“Harus diingat, Indonesia adalah sentra tembakau, yang sudah menjadi warisan dan bagian dari kultur masyarakat. Sehingga dalam proses penyusunan hingga implementasi aturannya harus selalu melibatkan pihak-pihak yang terdampak. Jangan sampai peraturan dibuat justru memakan korban, para pekerja di sektor ini bisa kehilangan pekerjaannya. Jadi, kita tidak bisa membuat aturan yang sekadar sesuai dengan kondisi negara di luar Indonesia. Harus kembali ke khittah dan kultur kita agar peraturan itu dapat berjalan dengan baik,” tambahnya.

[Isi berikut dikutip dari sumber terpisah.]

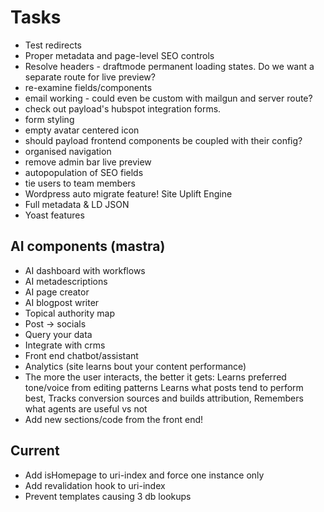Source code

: # Tasks

- Test redirects
- Proper metadata and page-level SEO controls
- Resolve headers - draftmode permanent loading states. Do we want a separate route for live preview?
- re-examine fields/components
- email working - could even be custom with mailgun and server route?
- check out payload's hubspot integration forms.
- form styling
- empty avatar centered icon
- should payload frontend components be coupled with their config?
- organised navigation
- remove admin bar live preview
- autopopulation of SEO fields
- tie users to team members
- Wordpress auto migrate feature! Site Uplift Engine
- Full metadata & LD JSON
- Yoast features

## AI components (mastra)

- AI dashboard with workflows
- AI metadescriptions
- AI page creator
- AI blogpost writer
- Topical authority map
- Post -> socials
- Query your data
- Integrate with crms
- Front end chatbot/assistant
- Analytics (site learns bout your content performance)
- The more the user interacts, the better it gets: Learns preferred tone/voice from editing patterns Learns what posts tend to perform best, Tracks conversion sources and builds attribution, Remembers what agents are useful vs not
- Add new sections/code from the front end!

## Current

- Add isHomepage to uri-index and force one instance only
- Add revalidation hook to uri-index
- Prevent templates causing 3 db lookups
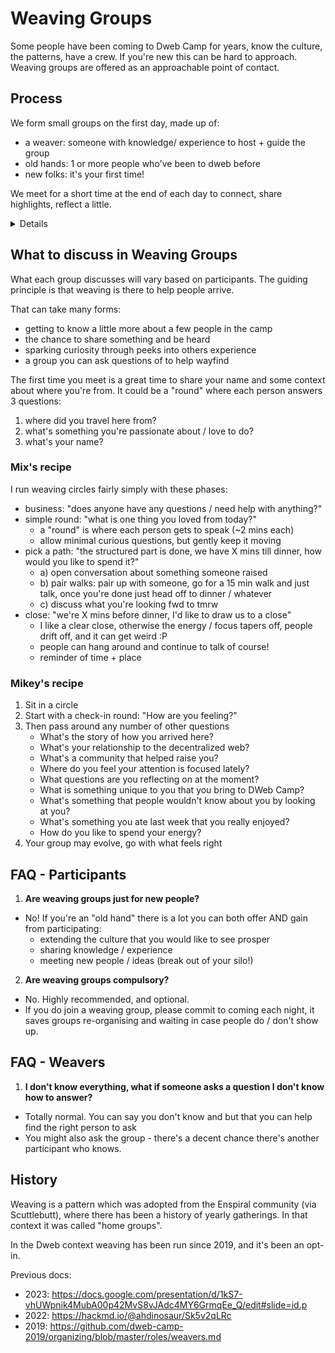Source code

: # Weaving Groups

Some people have been coming to Dweb Camp for years, know the culture, the
patterns, have a crew. If you're new this can be hard to approach. Weaving
groups are offered as an approachable point of contact.

## Process

We form small groups on the first day, made up of:
- a weaver: someone with knowledge/ experience to host + guide the group
- old hands: 1 or more people who've been to dweb before
- new folks: it's your first time!

We meet for a short time at the end of each day to connect, share highlights,
reflect a little.

<details>

    <summary> Some more notes on the design </summary>

    - small groups: many people find large groups intimidating, so meeting in
    small groups is a way to make a cosier more personable space.
    - old hands: having a people who've been before means rather than reading
    some manual, you can ask questions directly of a person who can share their
    experience. They also likely know where to find things / people if they
    can't answer a specific question

</details>


## What to discuss in Weaving Groups

What each group discusses will vary based on participants. The guiding
principle is that weaving is there to help people arrive.

That can take many forms:
- getting to know a little more about a few people in the camp
- the chance to share something and be heard
- sparking curiosity through peeks into others experience
- a group you can ask questions of to help wayfind

The first time you meet is a great time to share your name and some context
about where you're from. It could be a "round" where each person answers 3
questions:
1. where did you travel here from?
2. what's something you're passionate about / love to do?
3. what's your name?


### Mix's recipe

I run weaving circles fairly simply with these phases:
- business: "does anyone have any questions / need help with anything?"
- simple round: "what is one thing you loved from today?"
    - a "round" is where each person gets to speak (~2 mins each)
    - allow minimal curious questions, but gently keep it moving
- pick a path: "the structured part is done, we have X mins till dinner, how
  would you like to spend it?"
    - a) open conversation about something someone raised
    - b) pair walks: pair up with someone, go for a 15 min walk and just talk,
      once you're done just head off to dinner / whatever
    - c) discuss what you're looking fwd to tmrw
- close: "we're X mins before dinner, I'd like to draw us to a close"
    - I like a clear close, otherwise the energy / focus tapers off, people
      drift off, and it can get weird :P
    - people can hang around and continue to talk of course!
    - reminder of time + place

### Mikey's recipe

1. Sit in a circle
2. Start with a check-in round: "How are you feeling?"
3. Then pass around any number of other questions
    - What's the story of how you arrived here?
    - What's your relationship to the decentralized web?
    - What's a community that helped raise you?
    - Where do you feel your attention is focused lately?
    - What questions are you reflecting on at the moment?
    - What is something unique to you that you bring to DWeb Camp?
    - What's something that people wouldn't know about you by looking at you?
    - What's something you ate last week that you really enjoyed?
    - How do you like to spend your energy?
4. Your group may evolve, go with what feels right


## FAQ - Participants

1. **Are weaving groups just for new people?**
- No! If you're an "old hand" there is a lot you can both offer AND gain from
  participating:
    - extending the culture that you would like to see prosper
    - sharing knowledge / experience
    - meeting new people / ideas (break out of your silo!)

2. **Are weaving groups compulsory?**
- No. Highly recommended, and optional.
- If you do join a weaving group, please commit to coming each night, it saves
  groups re-organising and waiting in case people do / don't show up.

## FAQ - Weavers

1. **I don't know everything, what if someone asks a question I don't know how
to answer?**
- Totally normal. You can say you don't know and but that you can help find the
  right person to ask
- You might also ask the group - there's a decent chance there's another
  participant who knows.



## History

Weaving is a pattern which was adopted from the Enspiral community (via
Scuttlebutt), where there has been a history of yearly gatherings. In that
context it was called "home groups".

In the Dweb context weaving has been run since 2019, and it's been an opt-in.

Previous docs:
- 2023:
  https://docs.google.com/presentation/d/1kS7-vhUWpnik4MubA00p42MvS8vJAdc4MY6GrmqEe_Q/edit#slide=id.p
- 2022: https://hackmd.io/@ahdinosaur/Sk5v2qLRc
- 2019:
  https://github.com/dweb-camp-2019/organizing/blob/master/roles/weavers.md

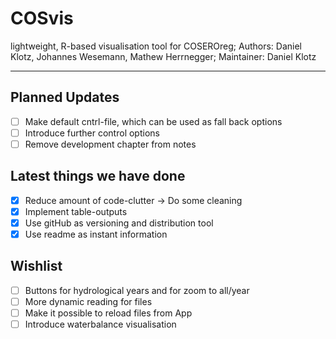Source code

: # COSvis
lightweight, R-based visualisation tool for COSEROreg; 
Authors: Daniel Klotz, Johannes Wesemann, Mathew Herrnegger; 
Maintainer: Daniel Klotz 

***

## Planned Updates 

- [ ] Make default cntrl-file, which can be used as fall back options 
- [ ] Introduce further control options
- [ ] Remove development chapter from notes  

## Latest things we have done

- [x] Reduce amount of code-clutter -> Do some cleaning 
- [x] Implement table-outputs
- [x] Use gitHub as versioning and distribution tool 
- [x] Use readme as instant information 

## Wishlist 

- [ ] Buttons for hydrological years and for zoom to all/year
- [ ] More dynamic reading for files 
- [ ] Make it possible to reload files from App
- [ ] Introduce waterbalance visualisation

Senada, seniman pantomim Jabar Wanggi Hoed, mengatakan seharusnya yang menjadi perhatian utama dalam pelaksanaan Perda KTR ini adalah belum terpenuhinya penyediaan tempat merokok yang mumpuni sebagai bentuk pemenuhan hak konsumen.
“Tempat untuk merokoknya saja tidak jelas di mana saja titiknya, ada berapa yang disediakan. Kewajiban penyediaan tempat merokok harus ditekankan. Jangan ujungnya, makin ke sini, implementasi peraturan itu makin rumit dan intimidatif,” ujarnya.